Eis a verdade: a sociedade dos normais não nos ama, não nos respeita, apenas nos tolera, desde que não saiamos mostrando nossa feiúra, nossa anormalidade pelas ruas, que não mexamos com seus sacrossantos privilégios hétero/cisnormativos. E de preferência que não saiamos das jaulas e das correntes.

NOTA: Neste artigo fiz questão de usar linguagem neutra (usando o polêmico "x") para me referir ao gênero/sexo do monstro, para assim demonstrar algo que sempre me chama a atenção neste tipo de literatura: por mais animalesco e distorcido que seja o corpo do monstro, ele sempre estará inserido no modelo dicotômico que dissocia o masculino do feminino e sempre será heterossexual. O maior exemplo disto talvez seja o alienígena da série "Alien", que, mesmo não tendo nenhum traço físico de humanidade, ainda é divido entre machos e fêmeas, com direito à naturalização de construtos socioculturais como "instinto materno".  Seria a necessidade de demonstrar que mesmo os monstros são obrigados a seguir determinadas normas de gênero? E por algum motivo que prefiro deixar em suspenso, aberto para debate, na maioria esmagadora das vezes, o  monstro pertence ao sexo/gênero masculino. 
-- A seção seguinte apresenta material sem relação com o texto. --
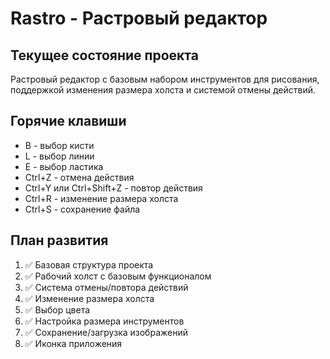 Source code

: # Rastro - Растровый редактор

## Текущее состояние проекта
Растровый редактор с базовым набором инструментов для рисования, поддержкой изменения размера холста и системой отмены действий. 

## Горячие клавиши
- B - выбор кисти
- L - выбор линии
- E - выбор ластика
- Ctrl+Z - отмена действия
- Ctrl+Y или Ctrl+Shift+Z - повтор действия
- Ctrl+R - изменение размера холста
- Ctrl+S - сохранение файла

## План развития
1. ✅ Базовая структура проекта
2. ✅ Рабочий холст с базовым функционалом
3. ✅ Система отмены/повтора действий
4. ✅ Изменение размера холста
5. ✅ Выбор цвета
6. ✅ Настройка размера инструментов
7. ✅ Сохранение/загрузка изображений
8. ✅ Иконка приложения


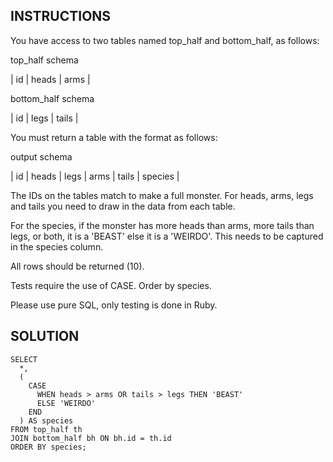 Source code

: ## INSTRUCTIONS
You have access to two tables named top_half and bottom_half, as follows:

top_half schema

| id | heads | arms |

bottom_half schema

| id | legs | tails |

You must return a table with the format as follows:

output schema

| id | heads | legs | arms | tails | species |

The IDs on the tables match to make a full monster. For heads, arms, legs and tails you need to draw in the data from each table.

For the species, if the monster has more heads than arms, more tails than legs, or both, it is a 'BEAST' else it is a 'WEIRDO'. This needs to be captured in the species column.

All rows should be returned (10).

Tests require the use of CASE. Order by species.

Please use pure SQL, only testing is done in Ruby.

## SOLUTION

    SELECT
      *,
      (
        CASE
          WHEN heads > arms OR tails > legs THEN 'BEAST'
          ELSE 'WEIRDO'
        END
      ) AS species
    FROM top_half th
    JOIN bottom_half bh ON bh.id = th.id
    ORDER BY species;
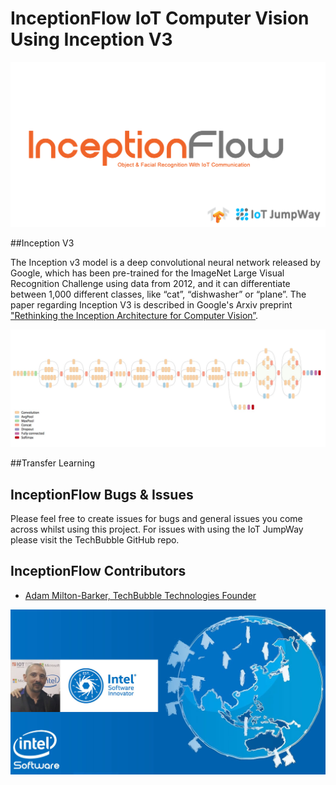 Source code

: # InceptionFlow IoT Computer Vision Using Inception V3

![InceptionFlow IoT Computer Vision Using Inception V3](images/main/InceptionFlow.png)  

##Inception V3

The Inception v3 model is a deep convolutional neural network released by Google, which has been pre-trained for the ImageNet Large Visual Recognition Challenge using data from 2012, and it can differentiate between 1,000 different classes, like “cat”, “dishwasher” or “plane”. The paper regarding Inception V3 is described in Google's Arxiv preprint ["Rethinking the Inception Architecture for Computer Vision”](https://arxiv.org/abs/1512.00567 "Rethinking the Inception Architecture for Computer Vision").

![InceptionFlow IoT Computer Vision Using Inception V3](images/main/inception.png)  

##Transfer Learning



## InceptionFlow Bugs & Issues

Please feel free to create issues for bugs and general issues you come across whilst using this project. For issues with using the IoT JumpWay please visit the TechBubble GitHub repo.

## InceptionFlow Contributors

- [Adam Milton-Barker, TechBubble Technologies Founder](https://github.com/AdamMiltonBarker "Adam Milton-Barker, TechBubble Technologies Founder")

![Adam Milton-Barker,  Intel Software Innovator](images/main/Intel-Software-Innovator.jpg)  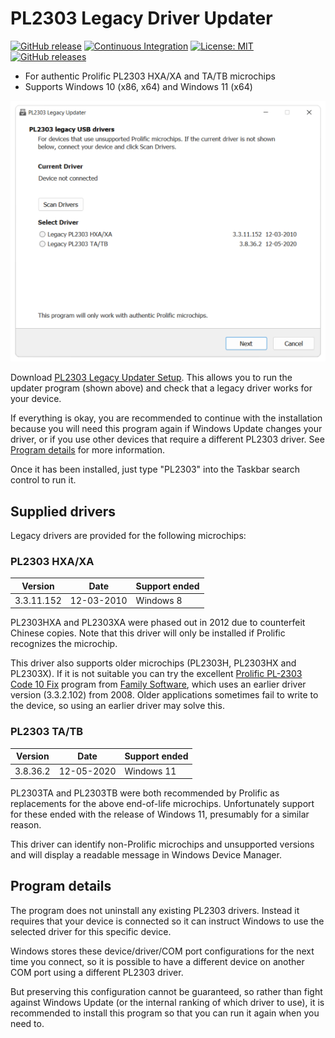 # PL2303 Legacy Driver Updater

[![GitHub release](https://img.shields.io/github/release/johnstevenson/pl2303-legacy?color=blue)](https://github.com/johnstevenson/pl2303-legacy/releases)
[![Continuous Integration](https://github.com/johnstevenson/pl2303-legacy/actions/workflows/build.yml/badge.svg?branch=main)](https://github.com/johnstevenson/pl2303-legacy/actions?query=branch:main)
[![License: MIT](https://img.shields.io/badge/License-MIT-yellow)](https://opensource.org/licenses/MIT)
[![GitHub releases](https://img.shields.io/github/downloads/johnstevenson/pl2303-legacy/total?color=coral)](https://github.com/johnstevenson/pl2303-legacy/releases/)

- For authentic Prolific PL2303 HXA/XA and TA/TB microchips
- Supports Windows 10 (x86, x64) and Windows 11 (x64)

![Screenshot](screenshot.png)

Download [PL2303 Legacy Updater Setup][release]. This allows you to run the updater program (shown
above) and check that a legacy driver works for your device.

If everything is okay, you are recommended to continue with the installation because you will need
this program again if Windows Update changes your driver, or if you use other devices that require a
different PL2303 driver. See [Program details](#program-details) for more information.

Once it has been installed, just type "PL2303" into the Taskbar search control to run it.

## Supplied drivers

Legacy drivers are provided for the following microchips:

### PL2303 HXA/XA

| Version    | Date       | Support ended |
|------------|------------|---------------|
| 3.3.11.152 | 12-03-2010 | Windows 8     |

PL2303HXA and PL2303XA were phased out in 2012 due to counterfeit Chinese copies. Note that this
driver will only be installed if Prolific recognizes the microchip.

This driver also supports older microchips (PL2303H, PL2303HX and PL2303X). If it is not suitable
you can try the excellent [Prolific PL-2303 Code 10 Fix][codefix] program from
[Family Software][family], which uses an earlier driver version (3.3.2.102) from 2008. Older
applications sometimes fail to write to the device, so using an earlier driver may
solve this.

### PL2303 TA/TB

| Version  | Date       | Support ended |
|----------|------------|---------------|
| 3.8.36.2 | 12-05-2020 | Windows 11    |

PL2303TA and PL2303TB were both recommended by Prolific as replacements for the above end-of-life
microchips. Unfortunately support for these ended with the release of Windows 11, presumably for a
similar reason.

This driver can identify non-Prolific microchips and unsupported versions and will display a
readable message in Windows Device Manager.

## Program details

The program does not uninstall any existing PL2303 drivers. Instead it requires that your device is
connected so it can instruct Windows to use the selected driver for this specific device.

Windows stores these device/driver/COM port configurations for the next time you connect, so it is
possible to have a different device on another COM port using a different PL2303 driver.

But preserving this configuration cannot be guaranteed, so rather than fight against Windows
Update (or the internal ranking of which driver to use), it is recommended to install this
program so that you can run it again when you need to.

[codefix]:  https://www.ifamilysoftware.com/Prolific_PL-2303_Code_10_Fix.html
[family]:   https://www.ifamilysoftware.com/
[release]:  https://github.com/johnstevenson/pl2303-legacy/releases/latest
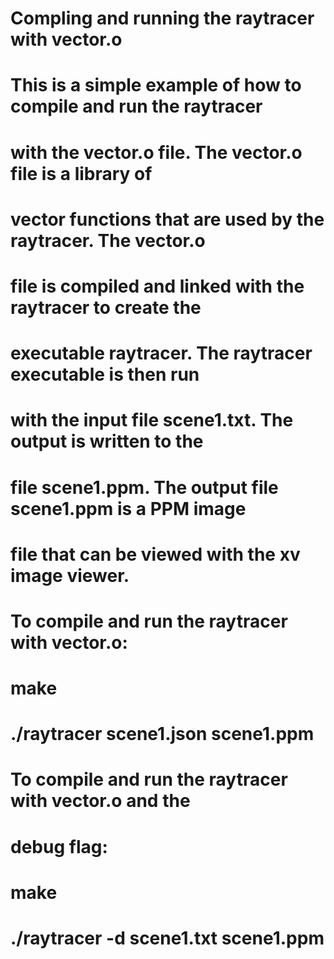 # Compling and running the raytracer with vector.o
# This is a simple example of how to compile and run the raytracer
# with the vector.o file.  The vector.o file is a library of
# vector functions that are used by the raytracer.  The vector.o
# file is compiled and linked with the raytracer to create the
# executable raytracer.  The raytracer executable is then run
# with the input file scene1.txt.  The output is written to the
# file scene1.ppm.  The output file scene1.ppm is a PPM image
# file that can be viewed with the xv image viewer.
#
# To compile and run the raytracer with vector.o:
#   make
#   ./raytracer scene1.json scene1.ppm
#
# To compile and run the raytracer with vector.o and the
# debug flag:
#   make
#   ./raytracer -d scene1.txt scene1.ppm
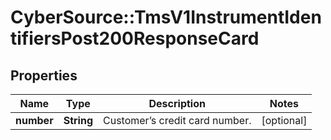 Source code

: # CyberSource::TmsV1InstrumentIdentifiersPost200ResponseCard

## Properties
Name | Type | Description | Notes
------------ | ------------- | ------------- | -------------
**number** | **String** | Customer’s credit card number. | [optional]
Sobre a questão da maternidade na ficção científica, faço questão de deixar o belo artigo de minha querida Profª Ana Paula Vosne Martins (UFPR):                                       https://mega.co.nz/#!7RNFATLC!PLcvWHxfxM3W1_ICqzXXKkAO4BRhDqLLvn4FMfVa6xE


Clipe de hoje (o mais óbvio possível):

No closet

Desbundai e putiái!

2 Comentários:

Júnior disse...

Muito interessante. Fazia ideia sim do preconceito que as pessoas que não estão dentro do padrão socialmente aceitável recebem, mas ainda não havia relacionado à estes filmes, que vi na infância, e recordo de poucas cenas somente. Na verdade, um deles nunca assisti, o Fantasma da Ópera.
Meu intuito em comentar é de apenas expor que concordo plenamente com a ideia de que o feio, o diferente, o estranho, é rejeitado por aqueles que são os mocinhos. Muitas vezes, como bem falado, até são aceitos no meio, mas sem o mesmo envolvimento que possuem com os mocinhos, que é claramente percebido por qualquer um que ouse observar melhor o comportamento de um grupo.
Sou homem, tenho 25 anos, possuo uma hipercifose (corcunda), uma hiperlordose (curvatura da coluna na região das costas na altura da barriga), tenho 1,71m, 53 quilos (magro de mais), e ainda por cima, tenho a estrutura óssea fina, ou seja, serei sempre magricelo, e gente, isso já me trouxe tantas dores, frustrações a mais do que é comum, a ponto de em determinados momentos da vida, ter a loucura de pensar em me matar. Hoje, com mais amadurecimento, nem tanto assim, mas um pouco mais, sofro menos, acredito que de alguma forma criei mecanismos mais eficazes para suportar a dor emocional de não ser o tipo "mocinho", mas, vez ou outra, me encontro quebrado emocionalmente.
Nunca tive uma namorada, já até tive ficantes, mas poucas, algumas do tipo "mocinha", que inclusive, sofri na pele a experiência citada no artigo de presenciar a crítica de outros por ela estar ficando comigo.
Devido a essas vivências problemáticas decidi por não mais ir a festas, conhecer pessoas, e até ter amigos, o que até tinha em boa quantidade na época de escola, e hoje, não tenho sequer um.
A vida já é difícil para qualquer um, mesmo para os mocinhos, já para os mostrox, é muito pior, pois faz parte do ser humano querer encontrar um outro, compartilhar sua vivência, ter alguém que testemunhe suas experiências, e quando se vive sozinho, é como se a vida tivesse passando em branco, sem registro, sem fazer diferença alguma. Não estou querendo dizer que precisamos ter platéia, mas sim que compartilhar as experiências é algo que faz muito bem para o espírito.
Já vi casos de mocinho(a)s com monstro(a)s, mas nunca acompanhei uma história de um casal assim para saber se deu certo, mas que a sociedade critica, sem dúvidas, e quando é monstro com monstro, criticam do mesmo jeito.
Enfim, acredito que meu destino será viver todo o tempo que ainda tiver sozinho, aproveitando o que puder, sem criar expectativas de um futuro ideal, futuro este que está na mente de todos, pois até aqui, as experiências só me levaram a ter desesperança.

Júnior disse...

Ah, e havia esquecido, para completar o quadro lamentável, eu ainda tenho prognatismo classe III, que é ter queixo voltado mais para frente do que a maxila, tenho um queixão! Vou fazer a cirurgia mais para frente, logo quando puder, mas sei que os resultados não irão mudar esse quadro que vivo, pois os outros defeitos continuarão pelo resto da vida.